Zukunftsprozess Konversion

Antrag: Der Rat der Stadt Paderborn beauftragt die Verwaltung, einen Zukunftsprozess Konversion zu initiieren und zu moderieren. In den Diskussionsprozesses sollen alle relevanten Kräfte eingebunden werden.

Ziel des Diskussionsprozesses soll es sein, Ideen zu entwickeln und auszuarbeiten, um die Chancen aus dem angekündigten Abzug der britischen Streitkräfte optimal für die Menschen in Paderborn zu nutzen.

Begründung

Der Abzug der britischen Streitkräfte aus Paderborn wird erhebliche Auswirkungen auf die Stadt Paderborn haben. Der Wegzug von geschätzt 8.000 bis 10.000 Bewohnern ist nicht einfach zu verkraften, wirtschaftlich sind vor allem der Einzelhandel und speziell auf die Bedürfnisse der Truppen ausgerichtete Unternehmen betroffen.

Die großen freiwerdenden Flächen sind für die Stadt Paderborn gleichzeitig eine riesige Chance. Gerade die Kasernen in der Kernstadt haben schon Phantasien geweckt und erste Ideen sind in der Öffentlichkeit andiskutiert worden. Zur Zeit sind aber weder die freiwerdenden Potentiale noch alle Aufgaben und Möglichkeiten abzusehen.

Erfahrungen mit politischen Aufgaben dieser Art, Größenordnung und Tragweite existieren in Paderborn kaum. Fast alle Untersuchungen zu Truppenstandortschließungen kommen zu dem Schluss, dass die Konversion umso besser gelingt, je besser und früher Kommunen sich auf die sich bietenden Chancen vorbereiten. Denn durch den Abzug entstehen enorme, vielseitig nutzbare Freiflächen in Stadt und Kreis, für Gebäude lassen sich neue Verwendungen mit hoher Wertschöpfung finden und militärische Infrastruktur kann neuen Nutzungen zugeführt werden.
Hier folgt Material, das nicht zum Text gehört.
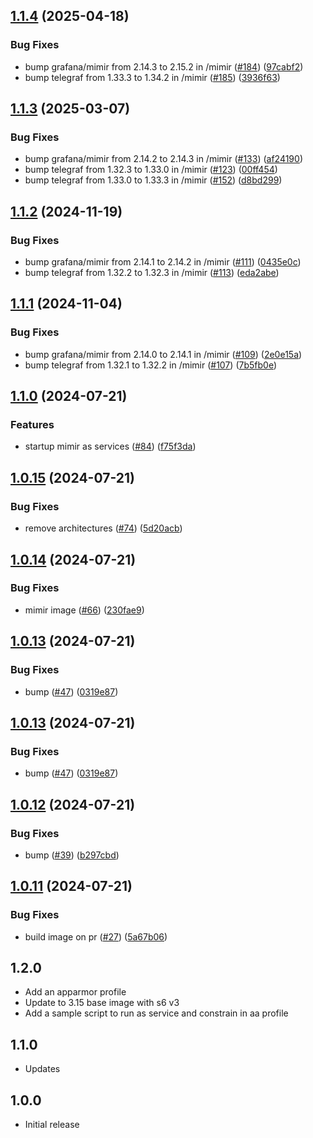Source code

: <!-- https://developers.home-assistant.io/docs/add-ons/presentation#keeping-a-changelog -->

## [1.1.4](https://github.com/cedricziel/ha-addons/compare/mimir-1.1.3...mimir-1.1.4) (2025-04-18)


### Bug Fixes

* bump grafana/mimir from 2.14.3 to 2.15.2 in /mimir ([#184](https://github.com/cedricziel/ha-addons/issues/184)) ([97cabf2](https://github.com/cedricziel/ha-addons/commit/97cabf2ec5df1f8a37331d8e9647f174aff128ab))
* bump telegraf from 1.33.3 to 1.34.2 in /mimir ([#185](https://github.com/cedricziel/ha-addons/issues/185)) ([3936f63](https://github.com/cedricziel/ha-addons/commit/3936f63534ff5124a10454764dbf006d72803a6b))

## [1.1.3](https://github.com/cedricziel/ha-addons/compare/mimir-1.1.2...mimir-1.1.3) (2025-03-07)


### Bug Fixes

* bump grafana/mimir from 2.14.2 to 2.14.3 in /mimir ([#133](https://github.com/cedricziel/ha-addons/issues/133)) ([af24190](https://github.com/cedricziel/ha-addons/commit/af24190cd248fc44519f75b6393771aa5edbd796))
* bump telegraf from 1.32.3 to 1.33.0 in /mimir ([#123](https://github.com/cedricziel/ha-addons/issues/123)) ([00ff454](https://github.com/cedricziel/ha-addons/commit/00ff4545b158b2734ee8257d691f0f455b8ae36e))
* bump telegraf from 1.33.0 to 1.33.3 in /mimir ([#152](https://github.com/cedricziel/ha-addons/issues/152)) ([d8bd299](https://github.com/cedricziel/ha-addons/commit/d8bd299663bfd37af9935cf61cb55ab53f50ad97))

## [1.1.2](https://github.com/cedricziel/ha-addons/compare/mimir-1.1.1...mimir-1.1.2) (2024-11-19)


### Bug Fixes

* bump grafana/mimir from 2.14.1 to 2.14.2 in /mimir ([#111](https://github.com/cedricziel/ha-addons/issues/111)) ([0435e0c](https://github.com/cedricziel/ha-addons/commit/0435e0ce64c576e22930dad49a7c226a809ff851))
* bump telegraf from 1.32.2 to 1.32.3 in /mimir ([#113](https://github.com/cedricziel/ha-addons/issues/113)) ([eda2abe](https://github.com/cedricziel/ha-addons/commit/eda2abefd2348a37c85227d8993d6241103fe94b))

## [1.1.1](https://github.com/cedricziel/ha-addons/compare/mimir-1.1.0...mimir-1.1.1) (2024-11-04)


### Bug Fixes

* bump grafana/mimir from 2.14.0 to 2.14.1 in /mimir ([#109](https://github.com/cedricziel/ha-addons/issues/109)) ([2e0e15a](https://github.com/cedricziel/ha-addons/commit/2e0e15a5552ac4001ad991adf24693c13b7a75bd))
* bump telegraf from 1.32.1 to 1.32.2 in /mimir ([#107](https://github.com/cedricziel/ha-addons/issues/107)) ([7b5fb0e](https://github.com/cedricziel/ha-addons/commit/7b5fb0ec2e941abe7ea5ad77505f791583ac4b5f))

## [1.1.0](https://github.com/cedricziel/ha-addons/compare/mimir-1.0.15...mimir-1.1.0) (2024-07-21)


### Features

* startup mimir as services ([#84](https://github.com/cedricziel/ha-addons/issues/84)) ([f75f3da](https://github.com/cedricziel/ha-addons/commit/f75f3daaa796c14f423601dddb3e8b31b7df2f54))

## [1.0.15](https://github.com/cedricziel/ha-addons/compare/mimir-1.0.14...mimir-1.0.15) (2024-07-21)


### Bug Fixes

* remove architectures ([#74](https://github.com/cedricziel/ha-addons/issues/74)) ([5d20acb](https://github.com/cedricziel/ha-addons/commit/5d20acb99602cf871948617d1af1f0961e5a0a90))

## [1.0.14](https://github.com/cedricziel/ha-addons/compare/mimir-1.0.13...mimir-1.0.14) (2024-07-21)


### Bug Fixes

* mimir image ([#66](https://github.com/cedricziel/ha-addons/issues/66)) ([230fae9](https://github.com/cedricziel/ha-addons/commit/230fae957c0995d3a85b3f7e566a7544525b5c9f))

## [1.0.13](https://github.com/cedricziel/ha-addons/compare/mimir-1.0.12...mimir-1.0.13) (2024-07-21)


### Bug Fixes

* bump ([#47](https://github.com/cedricziel/ha-addons/issues/47)) ([0319e87](https://github.com/cedricziel/ha-addons/commit/0319e87b7af4de347276ef9c7cc6dd44d43572d0))

## [1.0.13](https://github.com/cedricziel/ha-addons/compare/mimir-1.0.12...mimir-1.0.13) (2024-07-21)


### Bug Fixes

* bump ([#47](https://github.com/cedricziel/ha-addons/issues/47)) ([0319e87](https://github.com/cedricziel/ha-addons/commit/0319e87b7af4de347276ef9c7cc6dd44d43572d0))

## [1.0.12](https://github.com/cedricziel/ha-addons/compare/mimir-1.0.11...mimir-1.0.12) (2024-07-21)


### Bug Fixes

* bump ([#39](https://github.com/cedricziel/ha-addons/issues/39)) ([b297cbd](https://github.com/cedricziel/ha-addons/commit/b297cbdd33f7412e48ef62ed301c5fc9f6007e90))

## [1.0.11](https://github.com/cedricziel/ha-addons/compare/mimir-1.0.10...mimir-1.0.11) (2024-07-21)


### Bug Fixes

* build image on pr ([#27](https://github.com/cedricziel/ha-addons/issues/27)) ([5a67b06](https://github.com/cedricziel/ha-addons/commit/5a67b069e034ed8c2be8f85ce3320e338618939b))

## 1.2.0

- Add an apparmor profile
- Update to 3.15 base image with s6 v3
- Add a sample script to run as service and constrain in aa profile

## 1.1.0

- Updates

## 1.0.0

- Initial release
Die Grünen im Rat der Stadt Paderborn halten deshalb eine breite, ergebnisoffene und öffentliche Diskussion für notwendig. Diese Diskussion kann nicht von der Politik allein geführt werden. Nur wenn sich im Konsens der gesellschaftlichen Akteure für weite Teile der Bevölkerung akzeptable Nutzungen finden, wird es gelingen, Chancen zu nutzen und möglichst viel Gewinn – im wörtlichen wie übertragenen Sinne – aus dem Abzug zu ziehen.

Ausgestaltung

Der Zukunftsprozess Konversion sollte insbesondere folgende Gruppen einbeziehen:

  • Vertreter von Wirtschaft, Handel und Beschäftigten
  • Sport
  • Universität
  • Naturschutzverbände
  • Britische Militärverwaltung
  • Landes- und Bezirksregierung
  • Landschaftsverband
  • Presse

Gegenwärtig halten wir die folgenden Arbeitsschritte für absehbar:

  • Bestandsaufnahme der derzeitigen Situation und Analyse des geplanten Abzugs.
  • Einbeziehen weiterer Partner.
  • Kennenlernen von Konversionserfahrungen an anderen Standorten.
  • Entwickeln einer positiven Konversionsstrategie (kurzfristige Gewinne durch den Abzug, mittelfristige Maßnahmen, langfristige Visionen) und festlegen von Meilensteinen
  • Entwickeln von Nutzungskonzepten für Gebäude, Freiflächen und Infrastruktur für die Zeit nach dem Abzug der Briten
  • Ermitteln und bewerten ggf. bestehender Altlasten, erarbeiten von Konzepten zu deren Beseitigung

Je nach Dauer bis zum endgültigen Abzug der britischen Truppen sollte die Arbeit des Zukunftsprozesses Konversion auf eine Dauer von drei bis vier Jahren angelegt sein.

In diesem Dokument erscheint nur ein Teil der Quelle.